**Work item:** Pictures excluded, return every entry exactly, please.

**Available records:**
.....
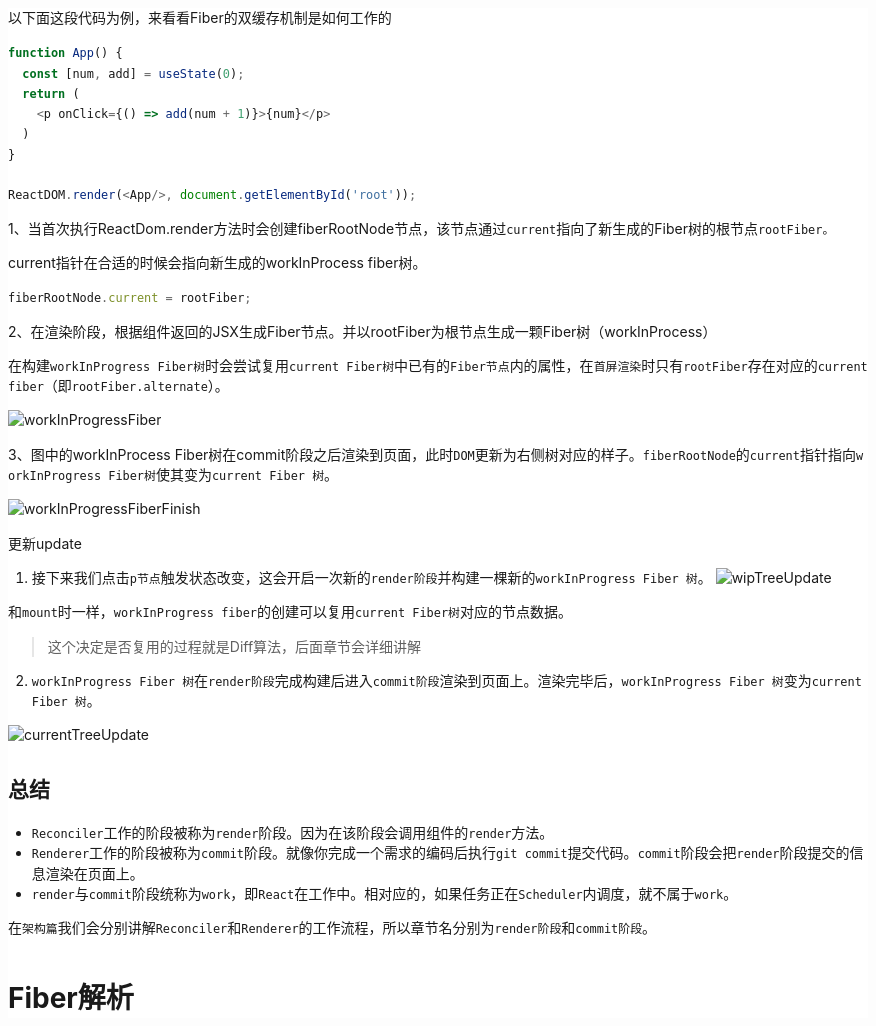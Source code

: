 以下面这段代码为例，来看看Fiber的双缓存机制是如何工作的

```js
function App() {
  const [num, add] = useState(0);
  return (
    <p onClick={() => add(num + 1)}>{num}</p>
  )
}

ReactDOM.render(<App/>, document.getElementById('root'));
```

1、当首次执行ReactDom.render方法时会创建fiberRootNode节点，该节点通过`current`指向了新生成的Fiber树的根节点`rootFiber。`

current指针在合适的时候会指向新生成的workInProcess fiber树。

```js
fiberRootNode.current = rootFiber;
```

2、在渲染阶段，根据组件返回的JSX生成Fiber节点。并以rootFiber为根节点生成一颗Fiber树（workInProcess）

在构建`workInProgress Fiber树`时会尝试复用`current Fiber树`中已有的`Fiber节点`内的属性，在`首屏渲染`时只有`rootFiber`存在对应的`current fiber`（即`rootFiber.alternate`）。

![workInProgressFiber](https://react.iamkasong.com/img/workInProgressFiber.png)

3、图中的workInProcess Fiber树在commit阶段之后渲染到页面，此时`DOM`更新为右侧树对应的样子。`fiberRootNode`的`current`指针指向`workInProgress Fiber树`使其变为`current Fiber 树`。

![workInProgressFiberFinish](https://react.iamkasong.com/img/wipTreeFinish.png)

更新update

1. 接下来我们点击`p节点`触发状态改变，这会开启一次新的`render阶段`并构建一棵新的`workInProgress Fiber 树`。
![wipTreeUpdate](https://react.iamkasong.com/img/wipTreeUpdate.png)

和`mount`时一样，`workInProgress fiber`的创建可以复用`current Fiber树`对应的节点数据。

> 这个决定是否复用的过程就是Diff算法，后面章节会详细讲解

2. `workInProgress Fiber 树`在`render阶段`完成构建后进入`commit阶段`渲染到页面上。渲染完毕后，`workInProgress Fiber 树`变为`current Fiber 树`。

![currentTreeUpdate](https://react.iamkasong.com/img/currentTreeUpdate.png)

## 总结

- `Reconciler`工作的阶段被称为`render`阶段。因为在该阶段会调用组件的`render`方法。
- `Renderer`工作的阶段被称为`commit`阶段。就像你完成一个需求的编码后执行`git commit`提交代码。`commit`阶段会把`render`阶段提交的信息渲染在页面上。
- `render`与`commit`阶段统称为`work`，即`React`在工作中。相对应的，如果任务正在`Scheduler`内调度，就不属于`work`。

在`架构篇`我们会分别讲解`Reconciler`和`Renderer`的工作流程，所以章节名分别为`render阶段`和`commit阶段`。



# Fiber解析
.....
**Answer space:**
Source code

: 以下面这段代码为例，来看看Fiber的双缓存机制是如何工作的

```js
function App() {
  const [num, add] = useState(0);
  return (
    <p onClick={() => add(num + 1)}>{num}</p>
  )
}

ReactDOM.render(<App/>, document.getElementById('root'));
```

1、当首次执行ReactDom.render方法时会创建fiberRootNode节点，该节点通过`current`指向了新生成的Fiber树的根节点`rootFiber。`

current指针在合适的时候会指向新生成的workInProcess fiber树。

```js
fiberRootNode.current = rootFiber;
```

2、在渲染阶段，根据组件返回的JSX生成Fiber节点。并以rootFiber为根节点生成一颗Fiber树（workInProcess）

在构建`workInProgress Fiber树`时会尝试复用`current Fiber树`中已有的`Fiber节点`内的属性，在`首屏渲染`时只有`rootFiber`存在对应的`current fiber`（即`rootFiber.alternate`）。

![workInProgressFiber](https://react.iamkasong.com/img/workInProgressFiber.png)

3、图中的workInProcess Fiber树在commit阶段之后渲染到页面，此时`DOM`更新为右侧树对应的样子。`fiberRootNode`的`current`指针指向`workInProgress Fiber树`使其变为`current Fiber 树`。

![workInProgressFiberFinish](https://react.iamkasong.com/img/wipTreeFinish.png)

更新update

1. 接下来我们点击`p节点`触发状态改变，这会开启一次新的`render阶段`并构建一棵新的`workInProgress Fiber 树`。
![wipTreeUpdate](https://react.iamkasong.com/img/wipTreeUpdate.png)

和`mount`时一样，`workInProgress fiber`的创建可以复用`current Fiber树`对应的节点数据。

> 这个决定是否复用的过程就是Diff算法，后面章节会详细讲解

2. `workInProgress Fiber 树`在`render阶段`完成构建后进入`commit阶段`渲染到页面上。渲染完毕后，`workInProgress Fiber 树`变为`current Fiber 树`。

![currentTreeUpdate](https://react.iamkasong.com/img/currentTreeUpdate.png)

## 总结

- `Reconciler`工作的阶段被称为`render`阶段。因为在该阶段会调用组件的`render`方法。
- `Renderer`工作的阶段被称为`commit`阶段。就像你完成一个需求的编码后执行`git commit`提交代码。`commit`阶段会把`render`阶段提交的信息渲染在页面上。
- `render`与`commit`阶段统称为`work`，即`React`在工作中。相对应的，如果任务正在`Scheduler`内调度，就不属于`work`。

在`架构篇`我们会分别讲解`Reconciler`和`Renderer`的工作流程，所以章节名分别为`render阶段`和`commit阶段`。



# Fiber解析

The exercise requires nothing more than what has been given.